Data for analysis below:

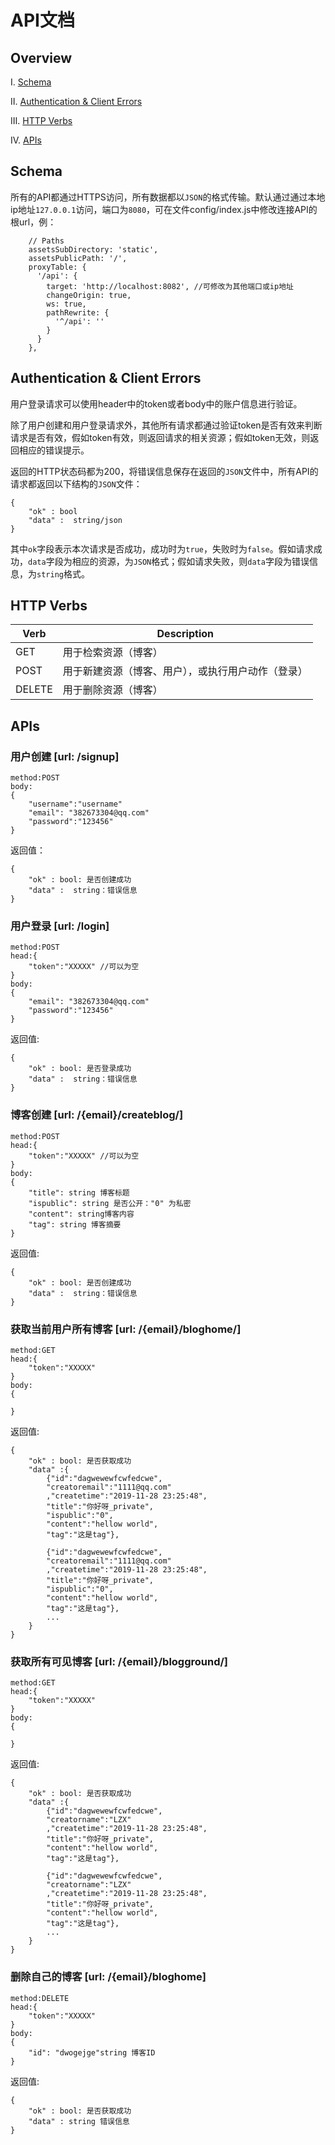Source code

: # API文档

## Overview

Ⅰ. [Schema](#jump)

Ⅱ. [Authentication & Client Errors](##authentication-&-client-Errors)

Ⅲ. [HTTP Verbs](##http-verbs)

Ⅳ. [APIs](##apis)



## <span id="jump">Schema</span>

所有的API都通过HTTPS访问，所有数据都以`JSON`的格式传输。默认通过通过本地ip地址`127.0.0.1`访问，端口为`8080`，可在文件config/index.js中修改连接API的根url，例：

```
    // Paths
    assetsSubDirectory: 'static',
    assetsPublicPath: '/',
    proxyTable: {
      '/api': {
        target: 'http://localhost:8082', //可修改为其他端口或ip地址
        changeOrigin: true,
        ws: true,
        pathRewrite: {
          '^/api': ''
        }
      }
    },
```



## Authentication & Client Errors

用户登录请求可以使用header中的token或者body中的账户信息进行验证。

除了用户创建和用户登录请求外，其他所有请求都通过验证token是否有效来判断请求是否有效，假如token有效，则返回请求的相关资源；假如token无效，则返回相应的错误提示。

返回的HTTP状态码都为200，将错误信息保存在返回的`JSON`文件中，所有API的请求都返回以下结构的`JSON`文件：

```
{
	"ok" : bool
	"data" :  string/json
}
```

其中`ok`字段表示本次请求是否成功，成功时为`true`，失败时为`false`。假如请求成功，`data`字段为相应的资源，为`JSON`格式；假如请求失败，则`data`字段为错误信息，为`string`格式。



## HTTP Verbs

| Verb   | Description                                        |
| ------ | -------------------------------------------------- |
| GET    | 用于检索资源（博客）                               |
| POST   | 用于新建资源（博客、用户），或执行用户动作（登录） |
| DELETE | 用于删除资源（博客）                               |



## APIs

### 用户创建 [url: /signup]

```
method:POST
body:
{
	"username":"username"
	"email": "382673304@qq.com"
	"password":"123456"
}
```
返回值：
```
{
	"ok" : bool: 是否创建成功
	"data" :  string：错误信息
}
```

### 用户登录 [url: /login]
```
method:POST
head:{
	"token":"XXXXX" //可以为空
}
body:
{
	"email": "382673304@qq.com"
	"password":"123456"
}
```
返回值:
```
{
	"ok" : bool: 是否登录成功
	"data" :  string：错误信息
}
```

### 博客创建 [url: /{email}/createblog/]
```
method:POST
head:{
	"token":"XXXXX" //可以为空
}
body:
{
	"title": string 博客标题
	"ispublic": string 是否公开："0" 为私密
	"content": string博客内容
	"tag": string 博客摘要
}
```
返回值:
```
{
	"ok" : bool: 是否创建成功
	"data" :  string：错误信息
}
```

### 获取当前用户所有博客 [url: /{email}/bloghome/]
```
method:GET
head:{
	"token":"XXXXX" 
}
body:
{
	
}
```
返回值:
```
{
	"ok" : bool: 是否获取成功
	"data" :{
		{"id":"dagwewewfcwfedcwe",
		"creatoremail":"1111@qq.com"
		,"createtime":"2019-11-28 23:25:48",
		"title":"你好呀_private",
		"ispublic":"0",
		"content":"hellow world",
		"tag":"这是tag"},
		
		{"id":"dagwewewfcwfedcwe",
		"creatoremail":"1111@qq.com"
		,"createtime":"2019-11-28 23:25:48",
		"title":"你好呀_private",
		"ispublic":"0",
		"content":"hellow world",
		"tag":"这是tag"},
		...
	}
}
```

### 获取所有可见博客 [url: /{email}/blogground/]
```
method:GET
head:{
	"token":"XXXXX" 
}
body:
{
	
}
```
返回值:
```
{
	"ok" : bool: 是否获取成功
	"data" :{
		{"id":"dagwewewfcwfedcwe",
		"creatorname":"LZX"
		,"createtime":"2019-11-28 23:25:48",
		"title":"你好呀_private",
		"content":"hellow world",
		"tag":"这是tag"},
		
		{"id":"dagwewewfcwfedcwe",
		"creatorname":"LZX"
		,"createtime":"2019-11-28 23:25:48",
		"title":"你好呀_private",
		"content":"hellow world",
		"tag":"这是tag"},
		...
	}
}
```

### 删除自己的博客 [url: /{email}/bloghome]
```
method:DELETE
head:{
	"token":"XXXXX" 
}
body:
{
	"id": "dwogejge"string 博客ID
}
```
返回值:
```
{
	"ok" : bool: 是否获取成功
	"data" : string 错误信息
}
```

End of Data for analysis.

Please print every record exactly as written, without the pictures.

[Answer to this problem]
Source code

: # API文档

## Overview

Ⅰ. [Schema](#jump)

Ⅱ. [Authentication & Client Errors](##authentication-&-client-Errors)

Ⅲ. [HTTP Verbs](##http-verbs)

Ⅳ. [APIs](##apis)



## <span id="jump">Schema</span>

所有的API都通过HTTPS访问，所有数据都以`JSON`的格式传输。默认通过通过本地ip地址`127.0.0.1`访问，端口为`8080`，可在文件config/index.js中修改连接API的根url，例：

```
    // Paths
    assetsSubDirectory: 'static',
    assetsPublicPath: '/',
    proxyTable: {
      '/api': {
        target: 'http://localhost:8082', //可修改为其他端口或ip地址
        changeOrigin: true,
        ws: true,
        pathRewrite: {
          '^/api': ''
        }
      }
    },
```



## Authentication & Client Errors

用户登录请求可以使用header中的token或者body中的账户信息进行验证。

除了用户创建和用户登录请求外，其他所有请求都通过验证token是否有效来判断请求是否有效，假如token有效，则返回请求的相关资源；假如token无效，则返回相应的错误提示。

返回的HTTP状态码都为200，将错误信息保存在返回的`JSON`文件中，所有API的请求都返回以下结构的`JSON`文件：

```
{
	"ok" : bool
	"data" :  string/json
}
```

其中`ok`字段表示本次请求是否成功，成功时为`true`，失败时为`false`。假如请求成功，`data`字段为相应的资源，为`JSON`格式；假如请求失败，则`data`字段为错误信息，为`string`格式。



## HTTP Verbs

| Verb   | Description                                        |
| ------ | -------------------------------------------------- |
| GET    | 用于检索资源（博客）                               |
| POST   | 用于新建资源（博客、用户），或执行用户动作（登录） |
| DELETE | 用于删除资源（博客）                               |



## APIs

### 用户创建 [url: /signup]

```
method:POST
body:
{
	"username":"username"
	"email": "382673304@qq.com"
	"password":"123456"
}
```
返回值：
```
{
	"ok" : bool: 是否创建成功
	"data" :  string：错误信息
}
```

### 用户登录 [url: /login]
```
method:POST
head:{
	"token":"XXXXX" //可以为空
}
body:
{
	"email": "382673304@qq.com"
	"password":"123456"
}
```
返回值:
```
{
	"ok" : bool: 是否登录成功
	"data" :  string：错误信息
}
```

### 博客创建 [url: /{email}/createblog/]
```
method:POST
head:{
	"token":"XXXXX" //可以为空
}
body:
{
	"title": string 博客标题
	"ispublic": string 是否公开："0" 为私密
	"content": string博客内容
	"tag": string 博客摘要
}
```
返回值:
```
{
	"ok" : bool: 是否创建成功
	"data" :  string：错误信息
}
```

### 获取当前用户所有博客 [url: /{email}/bloghome/]
```
method:GET
head:{
	"token":"XXXXX" 
}
body:
{
	
}
```
返回值:
```
{
	"ok" : bool: 是否获取成功
	"data" :{
		{"id":"dagwewewfcwfedcwe",
		"creatoremail":"1111@qq.com"
		,"createtime":"2019-11-28 23:25:48",
		"title":"你好呀_private",
		"ispublic":"0",
		"content":"hellow world",
		"tag":"这是tag"},
		
		{"id":"dagwewewfcwfedcwe",
		"creatoremail":"1111@qq.com"
		,"createtime":"2019-11-28 23:25:48",
		"title":"你好呀_private",
		"ispublic":"0",
		"content":"hellow world",
		"tag":"这是tag"},
		...
	}
}
```

### 获取所有可见博客 [url: /{email}/blogground/]
```
method:GET
head:{
	"token":"XXXXX" 
}
body:
{
	
}
```
返回值:
```
{
	"ok" : bool: 是否获取成功
	"data" :{
		{"id":"dagwewewfcwfedcwe",
		"creatorname":"LZX"
		,"createtime":"2019-11-28 23:25:48",
		"title":"你好呀_private",
		"content":"hellow world",
		"tag":"这是tag"},
		
		{"id":"dagwewewfcwfedcwe",
		"creatorname":"LZX"
		,"createtime":"2019-11-28 23:25:48",
		"title":"你好呀_private",
		"content":"hellow world",
		"tag":"这是tag"},
		...
	}
}
```

### 删除自己的博客 [url: /{email}/bloghome]
```
method:DELETE
head:{
	"token":"XXXXX" 
}
body:
{
	"id": "dwogejge"string 博客ID
}
```
返回值:
```
{
	"ok" : bool: 是否获取成功
	"data" : string 错误信息
}
```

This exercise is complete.